Cyclam(OH)₄ as an adaptable co-former for co-crystals with carboxylic acids and phenols

Abstract

While (macro)cyclic amines are widely used as co-formers in the design of supramolecular hydrogen-bonded crystalline networks, organic hydroxylamines remain almost unexplored in this context. Here, co-crystallization of the tetra-N-hydroxylated cyclam with several organic hydrogen-bond donors (pharmaceutically relevant carboxylic acids, hydroquinone) was investigated for the first time. The results demonstrate co-former-dependent control over crystal packing, proton transfer, supramolecular organization, macrocyclic conformation, and tautomerization leading to either closed H-bonded subunits or novel three-dimensional self-catenated H-bonded networks.

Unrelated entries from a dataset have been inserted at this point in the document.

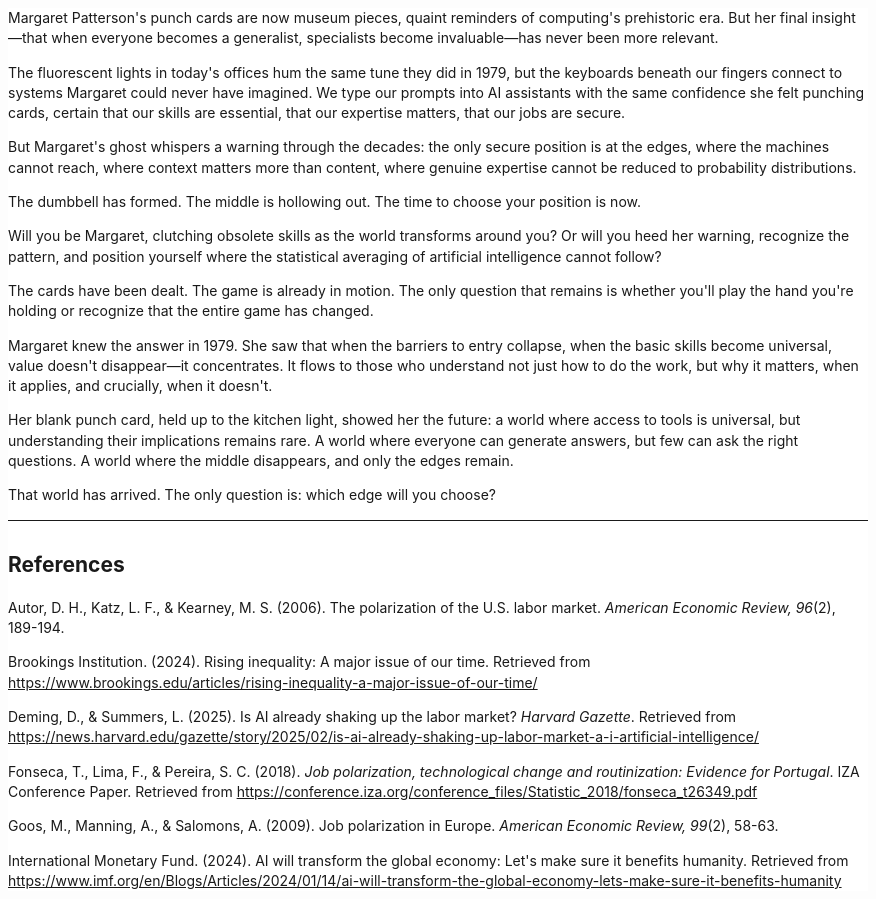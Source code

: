 Margaret Patterson's punch cards are now museum pieces, quaint reminders of computing's prehistoric era. But her final insight—that when everyone becomes a generalist, specialists become invaluable—has never been more relevant.

The fluorescent lights in today's offices hum the same tune they did in 1979, but the keyboards beneath our fingers connect to systems Margaret could never have imagined. We type our prompts into AI assistants with the same confidence she felt punching cards, certain that our skills are essential, that our expertise matters, that our jobs are secure.

But Margaret's ghost whispers a warning through the decades: the only secure position is at the edges, where the machines cannot reach, where context matters more than content, where genuine expertise cannot be reduced to probability distributions.

The dumbbell has formed. The middle is hollowing out. The time to choose your position is now.

Will you be Margaret, clutching obsolete skills as the world transforms around you? Or will you heed her warning, recognize the pattern, and position yourself where the statistical averaging of artificial intelligence cannot follow?

The cards have been dealt. The game is already in motion. The only question that remains is whether you'll play the hand you're holding or recognize that the entire game has changed.

Margaret knew the answer in 1979. She saw that when the barriers to entry collapse, when the basic skills become universal, value doesn't disappear—it concentrates. It flows to those who understand not just how to do the work, but why it matters, when it applies, and crucially, when it doesn't.

Her blank punch card, held up to the kitchen light, showed her the future: a world where access to tools is universal, but understanding their implications remains rare. A world where everyone can generate answers, but few can ask the right questions. A world where the middle disappears, and only the edges remain.

That world has arrived. The only question is: which edge will you choose?

---

## References

Autor, D. H., Katz, L. F., & Kearney, M. S. (2006). The polarization of the U.S. labor market. *American Economic Review, 96*(2), 189-194.

Brookings Institution. (2024). Rising inequality: A major issue of our time. Retrieved from https://www.brookings.edu/articles/rising-inequality-a-major-issue-of-our-time/

Deming, D., & Summers, L. (2025). Is AI already shaking up the labor market? *Harvard Gazette*. Retrieved from https://news.harvard.edu/gazette/story/2025/02/is-ai-already-shaking-up-labor-market-a-i-artificial-intelligence/

Fonseca, T., Lima, F., & Pereira, S. C. (2018). *Job polarization, technological change and routinization: Evidence for Portugal*. IZA Conference Paper. Retrieved from https://conference.iza.org/conference_files/Statistic_2018/fonseca_t26349.pdf

Goos, M., Manning, A., & Salomons, A. (2009). Job polarization in Europe. *American Economic Review, 99*(2), 58-63.

International Monetary Fund. (2024). AI will transform the global economy: Let's make sure it benefits humanity. Retrieved from https://www.imf.org/en/Blogs/Articles/2024/01/14/ai-will-transform-the-global-economy-lets-make-sure-it-benefits-humanity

In specific cases, the dynamic nature of crystal formation gives rise to conformational polymorphs. Remarkably, a very rare tautomerization of the hydroxylamine unit to the N-oxide form was observed in the co-crystal of cyclam(OH)4 with hydroquinone. Comparison of the observed H-bonding parameters and patterns with those of the known co-crystals of unsubstituted cyclam highlights the pronounced advantage of the hydroxylated scaffold in engineering supramolecular hydrogen-bonded motifs.